Чтобы отделить импровизационную музыку от попыток еврологии «инкорпорировать» импровизацию, «использовать» её, а также от индетерминизма и алеаторики, необходимо отбросить упрощающие положение дел расистские таксономии, подобные упомянутым в работах Наймана и Коупа. Необходим более тонкий взгляд на импровизационную музыку как на музыку, обладающую богатым спектром характеристик, включая индивидуальные, социальные и межкультурные, не исключая из этого ряда и связи с народной и популярной музыкой.

По моему мнению, в импровизационной музыке совершенствование импровизатора осуществляется не только через развитие собственной музыкальности, но также и через установление гармонии этой персональной музыкальности с социальной средой, как с актуальной, так и с возможной. Подобный акцент на личностном и является признаком сильного влияния афрологического начала на импровизационную музыку.

Одной из важных моделей импровизационной музыки является «открытая» импровизация, практикуемая членами Ассоциации по продвижению творческих музыкантов (AACM) — коллектива афроамериканских музыкантов, широко известного благодаря разнообразию инновационных музыкальных идей, выдвигавшихся его членами уже с момента его создания в 1965 году на юге Чикаго, почти полностью заселенном черными. Вместе с «Группой чёрных музыкантов», образовавшейся в Сент-Луисе, включая таких музыкантов, как Хэмиэл Блюит, Оливер Лейк и Джулиус Хэмфил, члены ААСМ явно представляли афрологическое начало в импровизации, хотя каждый из них в отдельности испытал на себе и неафрологические влияния.

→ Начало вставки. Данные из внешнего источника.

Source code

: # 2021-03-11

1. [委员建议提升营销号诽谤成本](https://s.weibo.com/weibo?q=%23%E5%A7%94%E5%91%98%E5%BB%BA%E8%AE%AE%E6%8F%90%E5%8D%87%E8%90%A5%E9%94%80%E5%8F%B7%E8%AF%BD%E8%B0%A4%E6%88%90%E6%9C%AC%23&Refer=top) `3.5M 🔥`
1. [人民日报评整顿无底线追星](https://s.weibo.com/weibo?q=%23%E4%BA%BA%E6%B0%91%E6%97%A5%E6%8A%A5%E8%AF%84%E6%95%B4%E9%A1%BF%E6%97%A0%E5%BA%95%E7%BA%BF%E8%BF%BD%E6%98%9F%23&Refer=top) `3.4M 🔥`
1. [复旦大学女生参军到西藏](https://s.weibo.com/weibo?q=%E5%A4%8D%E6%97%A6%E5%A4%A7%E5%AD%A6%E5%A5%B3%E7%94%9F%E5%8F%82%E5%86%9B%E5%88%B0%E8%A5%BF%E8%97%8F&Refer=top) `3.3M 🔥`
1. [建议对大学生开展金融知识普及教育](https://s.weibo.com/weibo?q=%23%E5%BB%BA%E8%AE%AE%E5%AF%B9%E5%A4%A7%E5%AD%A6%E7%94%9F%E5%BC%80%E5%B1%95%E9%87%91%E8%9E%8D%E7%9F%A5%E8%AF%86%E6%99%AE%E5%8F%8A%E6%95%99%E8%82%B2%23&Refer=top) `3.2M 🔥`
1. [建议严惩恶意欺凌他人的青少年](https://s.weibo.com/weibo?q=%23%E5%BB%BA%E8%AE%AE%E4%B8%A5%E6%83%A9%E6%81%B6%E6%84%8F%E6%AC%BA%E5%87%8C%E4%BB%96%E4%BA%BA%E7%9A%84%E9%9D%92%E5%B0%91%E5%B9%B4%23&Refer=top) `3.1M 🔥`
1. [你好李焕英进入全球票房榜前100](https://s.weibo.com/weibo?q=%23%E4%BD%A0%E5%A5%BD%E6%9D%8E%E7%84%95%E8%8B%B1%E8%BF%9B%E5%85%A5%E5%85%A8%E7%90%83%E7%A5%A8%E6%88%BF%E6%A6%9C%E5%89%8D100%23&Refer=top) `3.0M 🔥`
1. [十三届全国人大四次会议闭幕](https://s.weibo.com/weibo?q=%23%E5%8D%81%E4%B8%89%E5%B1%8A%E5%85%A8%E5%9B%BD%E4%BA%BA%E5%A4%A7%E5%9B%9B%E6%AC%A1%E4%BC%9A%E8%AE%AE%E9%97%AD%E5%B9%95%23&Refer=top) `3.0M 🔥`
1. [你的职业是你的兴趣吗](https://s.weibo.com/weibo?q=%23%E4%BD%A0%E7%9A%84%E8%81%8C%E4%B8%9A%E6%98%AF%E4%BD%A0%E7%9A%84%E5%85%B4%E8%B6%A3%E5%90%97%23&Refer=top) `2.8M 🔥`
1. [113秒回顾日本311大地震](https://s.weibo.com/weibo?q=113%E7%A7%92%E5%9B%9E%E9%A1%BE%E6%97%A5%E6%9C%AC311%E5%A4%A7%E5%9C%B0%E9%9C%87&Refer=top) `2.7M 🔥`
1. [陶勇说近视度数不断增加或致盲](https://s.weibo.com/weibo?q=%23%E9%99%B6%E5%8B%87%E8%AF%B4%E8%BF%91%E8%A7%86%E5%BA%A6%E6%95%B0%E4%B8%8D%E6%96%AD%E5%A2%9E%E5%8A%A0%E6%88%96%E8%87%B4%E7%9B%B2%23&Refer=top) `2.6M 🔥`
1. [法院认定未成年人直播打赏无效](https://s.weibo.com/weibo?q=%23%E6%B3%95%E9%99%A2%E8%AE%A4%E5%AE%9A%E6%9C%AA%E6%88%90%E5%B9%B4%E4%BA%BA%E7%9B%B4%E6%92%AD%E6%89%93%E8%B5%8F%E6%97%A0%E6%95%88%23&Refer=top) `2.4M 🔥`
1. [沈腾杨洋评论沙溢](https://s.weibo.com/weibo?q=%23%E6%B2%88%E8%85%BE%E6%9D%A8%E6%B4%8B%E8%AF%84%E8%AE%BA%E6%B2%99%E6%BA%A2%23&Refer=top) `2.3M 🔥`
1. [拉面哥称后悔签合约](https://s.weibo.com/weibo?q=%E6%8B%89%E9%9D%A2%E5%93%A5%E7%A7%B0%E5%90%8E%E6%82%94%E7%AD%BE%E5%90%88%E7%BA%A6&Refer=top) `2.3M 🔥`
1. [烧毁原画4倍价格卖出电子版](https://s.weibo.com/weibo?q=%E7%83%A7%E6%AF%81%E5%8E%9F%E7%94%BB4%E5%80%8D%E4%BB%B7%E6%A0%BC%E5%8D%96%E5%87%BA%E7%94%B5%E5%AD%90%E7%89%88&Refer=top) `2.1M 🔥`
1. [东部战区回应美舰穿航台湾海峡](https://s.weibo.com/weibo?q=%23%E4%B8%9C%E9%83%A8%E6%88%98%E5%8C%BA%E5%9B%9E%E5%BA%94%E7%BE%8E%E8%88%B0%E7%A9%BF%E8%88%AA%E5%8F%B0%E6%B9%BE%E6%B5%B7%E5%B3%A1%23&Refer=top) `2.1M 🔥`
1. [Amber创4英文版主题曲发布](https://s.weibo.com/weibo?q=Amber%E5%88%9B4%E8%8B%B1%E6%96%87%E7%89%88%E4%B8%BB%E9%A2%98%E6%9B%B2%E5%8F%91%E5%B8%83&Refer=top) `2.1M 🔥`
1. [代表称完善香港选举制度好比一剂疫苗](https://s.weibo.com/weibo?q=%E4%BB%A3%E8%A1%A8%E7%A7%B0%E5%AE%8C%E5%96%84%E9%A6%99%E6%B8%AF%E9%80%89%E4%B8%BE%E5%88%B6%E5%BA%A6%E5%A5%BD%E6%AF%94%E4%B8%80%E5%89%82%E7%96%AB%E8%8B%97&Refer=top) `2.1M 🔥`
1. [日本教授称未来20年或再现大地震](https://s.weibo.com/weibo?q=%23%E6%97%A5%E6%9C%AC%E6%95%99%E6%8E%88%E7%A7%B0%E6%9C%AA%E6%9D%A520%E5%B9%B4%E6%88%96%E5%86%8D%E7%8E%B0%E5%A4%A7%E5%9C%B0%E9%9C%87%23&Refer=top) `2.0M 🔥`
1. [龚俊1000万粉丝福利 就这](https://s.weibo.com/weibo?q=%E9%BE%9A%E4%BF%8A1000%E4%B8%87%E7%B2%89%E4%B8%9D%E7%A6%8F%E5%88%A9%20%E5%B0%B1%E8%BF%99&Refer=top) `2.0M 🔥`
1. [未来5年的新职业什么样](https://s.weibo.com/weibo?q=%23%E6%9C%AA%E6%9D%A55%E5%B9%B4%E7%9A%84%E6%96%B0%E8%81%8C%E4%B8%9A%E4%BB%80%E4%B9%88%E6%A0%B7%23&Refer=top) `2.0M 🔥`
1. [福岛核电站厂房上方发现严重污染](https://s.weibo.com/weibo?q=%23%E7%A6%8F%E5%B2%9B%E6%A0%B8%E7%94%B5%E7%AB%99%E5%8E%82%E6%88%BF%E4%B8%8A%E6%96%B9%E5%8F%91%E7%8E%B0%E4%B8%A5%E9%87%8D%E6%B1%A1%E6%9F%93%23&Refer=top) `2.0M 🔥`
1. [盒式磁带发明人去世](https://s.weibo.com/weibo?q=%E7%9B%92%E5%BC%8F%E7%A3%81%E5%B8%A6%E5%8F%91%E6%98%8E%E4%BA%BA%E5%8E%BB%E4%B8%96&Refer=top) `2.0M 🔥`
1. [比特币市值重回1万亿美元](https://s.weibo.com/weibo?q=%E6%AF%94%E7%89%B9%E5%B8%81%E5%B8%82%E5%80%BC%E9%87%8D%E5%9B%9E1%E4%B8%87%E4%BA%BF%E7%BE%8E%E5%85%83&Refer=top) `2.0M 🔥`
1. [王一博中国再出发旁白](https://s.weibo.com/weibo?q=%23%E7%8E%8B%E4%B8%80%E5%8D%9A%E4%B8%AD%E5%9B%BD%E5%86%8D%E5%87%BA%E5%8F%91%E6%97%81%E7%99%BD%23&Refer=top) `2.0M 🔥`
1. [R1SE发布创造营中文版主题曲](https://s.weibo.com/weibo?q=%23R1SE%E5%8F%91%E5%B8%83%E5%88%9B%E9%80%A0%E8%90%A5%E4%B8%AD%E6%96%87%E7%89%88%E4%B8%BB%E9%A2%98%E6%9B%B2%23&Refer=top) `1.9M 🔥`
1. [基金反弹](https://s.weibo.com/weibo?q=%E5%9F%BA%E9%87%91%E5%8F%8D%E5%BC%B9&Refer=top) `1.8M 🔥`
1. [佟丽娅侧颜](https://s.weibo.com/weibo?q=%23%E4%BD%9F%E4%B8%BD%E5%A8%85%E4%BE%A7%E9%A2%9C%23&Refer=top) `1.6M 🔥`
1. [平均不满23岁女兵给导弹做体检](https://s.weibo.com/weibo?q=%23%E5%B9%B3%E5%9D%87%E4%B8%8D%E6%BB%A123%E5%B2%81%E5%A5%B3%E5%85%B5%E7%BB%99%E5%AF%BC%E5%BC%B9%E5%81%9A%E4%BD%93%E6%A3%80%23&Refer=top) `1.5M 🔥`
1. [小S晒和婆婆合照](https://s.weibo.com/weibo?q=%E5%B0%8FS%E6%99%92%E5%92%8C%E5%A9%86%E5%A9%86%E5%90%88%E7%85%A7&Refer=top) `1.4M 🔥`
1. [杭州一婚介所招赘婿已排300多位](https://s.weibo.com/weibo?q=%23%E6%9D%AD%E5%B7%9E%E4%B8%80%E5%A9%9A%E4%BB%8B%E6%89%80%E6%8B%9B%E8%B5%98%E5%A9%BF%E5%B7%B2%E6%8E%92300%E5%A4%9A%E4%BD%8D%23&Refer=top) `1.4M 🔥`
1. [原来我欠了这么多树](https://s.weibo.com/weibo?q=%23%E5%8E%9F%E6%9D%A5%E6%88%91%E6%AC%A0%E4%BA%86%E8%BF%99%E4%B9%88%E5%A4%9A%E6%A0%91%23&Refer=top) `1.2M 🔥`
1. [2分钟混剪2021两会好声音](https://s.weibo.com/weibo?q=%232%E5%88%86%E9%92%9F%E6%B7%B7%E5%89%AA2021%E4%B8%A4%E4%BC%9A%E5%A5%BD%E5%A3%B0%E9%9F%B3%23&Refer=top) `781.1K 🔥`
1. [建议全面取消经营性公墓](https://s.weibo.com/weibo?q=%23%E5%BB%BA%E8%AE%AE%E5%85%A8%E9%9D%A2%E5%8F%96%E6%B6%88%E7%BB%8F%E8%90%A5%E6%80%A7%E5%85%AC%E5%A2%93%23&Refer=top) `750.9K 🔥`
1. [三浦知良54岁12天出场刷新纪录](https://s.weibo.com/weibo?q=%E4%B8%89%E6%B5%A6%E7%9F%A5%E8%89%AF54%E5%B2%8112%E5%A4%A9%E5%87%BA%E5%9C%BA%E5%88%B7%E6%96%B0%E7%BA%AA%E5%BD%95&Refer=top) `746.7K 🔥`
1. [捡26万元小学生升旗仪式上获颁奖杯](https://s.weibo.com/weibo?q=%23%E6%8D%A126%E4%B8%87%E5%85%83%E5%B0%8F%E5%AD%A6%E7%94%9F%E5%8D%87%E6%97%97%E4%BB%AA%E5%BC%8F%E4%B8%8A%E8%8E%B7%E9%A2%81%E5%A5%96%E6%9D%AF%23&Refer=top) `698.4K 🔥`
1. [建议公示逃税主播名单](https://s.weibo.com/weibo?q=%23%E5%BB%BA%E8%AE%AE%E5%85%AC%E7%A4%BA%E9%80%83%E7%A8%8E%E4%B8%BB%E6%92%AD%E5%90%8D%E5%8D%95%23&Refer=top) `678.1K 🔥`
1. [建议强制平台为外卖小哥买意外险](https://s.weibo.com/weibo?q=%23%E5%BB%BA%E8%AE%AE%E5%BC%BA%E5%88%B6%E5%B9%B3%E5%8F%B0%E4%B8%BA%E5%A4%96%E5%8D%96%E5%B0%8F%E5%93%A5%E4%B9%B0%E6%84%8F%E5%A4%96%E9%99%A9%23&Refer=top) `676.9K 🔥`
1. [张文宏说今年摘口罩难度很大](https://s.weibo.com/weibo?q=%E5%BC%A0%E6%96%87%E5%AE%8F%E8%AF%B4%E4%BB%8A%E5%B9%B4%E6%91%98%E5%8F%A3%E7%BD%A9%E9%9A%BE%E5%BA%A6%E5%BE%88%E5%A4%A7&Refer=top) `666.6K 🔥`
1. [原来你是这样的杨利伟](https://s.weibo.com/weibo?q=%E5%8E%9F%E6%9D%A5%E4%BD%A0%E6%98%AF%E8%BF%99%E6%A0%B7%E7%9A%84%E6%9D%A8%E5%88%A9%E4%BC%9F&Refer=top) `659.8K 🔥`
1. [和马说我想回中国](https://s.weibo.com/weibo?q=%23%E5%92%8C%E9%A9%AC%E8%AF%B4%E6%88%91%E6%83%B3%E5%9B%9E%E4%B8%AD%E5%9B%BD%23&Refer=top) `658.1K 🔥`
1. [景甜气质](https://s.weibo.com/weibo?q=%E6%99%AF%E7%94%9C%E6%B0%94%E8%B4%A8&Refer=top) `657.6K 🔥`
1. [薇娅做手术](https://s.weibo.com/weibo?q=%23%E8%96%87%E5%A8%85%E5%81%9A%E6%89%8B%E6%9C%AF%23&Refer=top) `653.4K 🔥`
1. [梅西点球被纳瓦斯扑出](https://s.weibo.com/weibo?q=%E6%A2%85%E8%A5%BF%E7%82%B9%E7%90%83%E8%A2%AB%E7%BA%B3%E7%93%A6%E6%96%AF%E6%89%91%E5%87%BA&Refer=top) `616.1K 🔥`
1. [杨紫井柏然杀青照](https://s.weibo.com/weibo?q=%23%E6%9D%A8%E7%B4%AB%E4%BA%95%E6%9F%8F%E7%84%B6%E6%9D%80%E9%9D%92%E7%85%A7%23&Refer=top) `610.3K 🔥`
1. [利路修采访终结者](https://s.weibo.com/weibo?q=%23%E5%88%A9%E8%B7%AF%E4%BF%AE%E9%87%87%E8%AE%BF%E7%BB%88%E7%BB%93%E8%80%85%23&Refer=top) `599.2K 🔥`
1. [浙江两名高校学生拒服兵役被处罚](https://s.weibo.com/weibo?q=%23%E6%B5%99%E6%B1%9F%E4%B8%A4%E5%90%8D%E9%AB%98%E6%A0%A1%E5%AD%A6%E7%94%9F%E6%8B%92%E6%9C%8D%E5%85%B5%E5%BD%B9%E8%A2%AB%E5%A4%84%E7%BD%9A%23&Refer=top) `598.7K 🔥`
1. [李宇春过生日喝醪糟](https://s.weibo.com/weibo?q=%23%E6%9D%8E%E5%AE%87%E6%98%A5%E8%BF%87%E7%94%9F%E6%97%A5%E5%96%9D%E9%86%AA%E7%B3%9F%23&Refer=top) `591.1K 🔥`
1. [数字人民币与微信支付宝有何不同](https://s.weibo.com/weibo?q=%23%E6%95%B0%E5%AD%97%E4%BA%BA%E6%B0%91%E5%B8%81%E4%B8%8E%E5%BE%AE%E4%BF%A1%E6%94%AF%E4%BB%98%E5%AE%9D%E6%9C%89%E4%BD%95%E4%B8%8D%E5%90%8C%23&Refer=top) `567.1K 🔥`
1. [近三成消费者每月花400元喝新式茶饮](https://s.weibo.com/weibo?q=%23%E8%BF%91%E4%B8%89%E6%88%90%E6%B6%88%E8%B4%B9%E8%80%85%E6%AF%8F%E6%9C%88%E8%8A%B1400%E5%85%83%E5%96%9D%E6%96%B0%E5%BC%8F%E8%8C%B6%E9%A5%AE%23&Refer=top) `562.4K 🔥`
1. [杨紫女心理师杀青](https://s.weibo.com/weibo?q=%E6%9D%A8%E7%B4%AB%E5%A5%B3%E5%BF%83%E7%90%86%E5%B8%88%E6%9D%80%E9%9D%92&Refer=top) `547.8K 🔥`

Среди импровизаторов-композиторов AACM — пианист Мухал Ричард Абрамс (основатель организации); саксофонист Фред Андерсон; мультиинструменталист Даглас Эварт; Art Ensemble of Chicago; саксофонисты Энтони Брэкстон, Генри Тредгилл и Эдвард Уилкерсон; барабанщик Кахил Эль-Забар; пианист Амина Клодин Майерс; скрипач Лерой Дженкинс; трубач Вадада Лев Смит, а также тромбонист — автор этой статьи. Часто сотрудничали с ААСМ пианист Энтони Дэвис, саксофонист Дэвид Мюррей и флейтиста Джеймс Ньютон.

AACM
AACM

«Модель AACM» акцентирует внимание на фигуре композитора-импровизатора и отстаивает право афроамериканских музыкантов на самоидентичность, достойное существование и продуктивное творчество: «Черные творческие люди должны выжить и преуспеть, несмотря на расовый гнет, мешающий чернокожим достигать своих целей наравне с остальными американцами. Мы должны вносить обильный вклад в и без того обширную копилку творческих богатств, пополняемую веками. Чернокожие деятели искусств должны получать деньги за свой труд и контролироваться ими произведенное, равно как и контролировать дистрибуцию своих произведений».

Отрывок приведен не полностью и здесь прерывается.